Another plausible candidate was the banking system. Banks were in financial trouble and lending dived. Yet the sector has long since recovered, but productivity has not picked up.
“More recently, as the labour market has tightened, with the unemployment rate now at its lowest since the early Seventies, upward pressure on wage growth was expected to encourage firms to economise on labour and to
‘Moves by the Fed should test the idea that low interest rates are partly to blame for low productivity’
push through productivity improvements, but that has yet to happen,” the OBR said. Officials still have some potential candidates. Weak business investment could be to blame.

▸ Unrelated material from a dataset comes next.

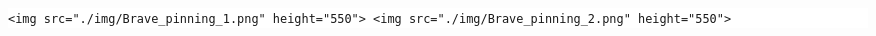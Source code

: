     <img src="./img/Brave_pinning_1.png" height="550"> <img src="./img/Brave_pinning_2.png" height="550">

Capital investment levels have risen sharply since their low point in the financial crisis, though are still only around 5pc above pre-crash levels.
Alternatively there is the so-called “zombie firms” theory. “The abnormally low level of interest rates could also be weighing on productivity growth by allowing weak and highly indebted firms to survive for longer than they normally would, by alleviating the burden of servicing their debts,” the OBR said. Uncertainty following the Brexit vote could also have dented investment, though this problem existed long before June 2016.
The puzzle is a global one. Productivity growth has been disappointing across much of the developed world. At least the global nature of the problem allows for more “cures” to be attempted. The US is currently engaged in monetary tightening. Interest rates are rising and quantitative easing will soon start to be wound back.
The move by the Federal Reserve should begin to test the idea that low interest rates are in part to blame for low productivity.
At some point the theory around employment will surely have to be tested. Unemployment has fallen well below its pre-crisis levels, and the number of part-time workers who want more hours is on a downward trend. Eventually firms will be forced to boost pay or invest more if they want to grow, as they will not be able to find the workers they need.
At least ever-falling unemployment is not the most painful way to test the mysteries of the modern economy.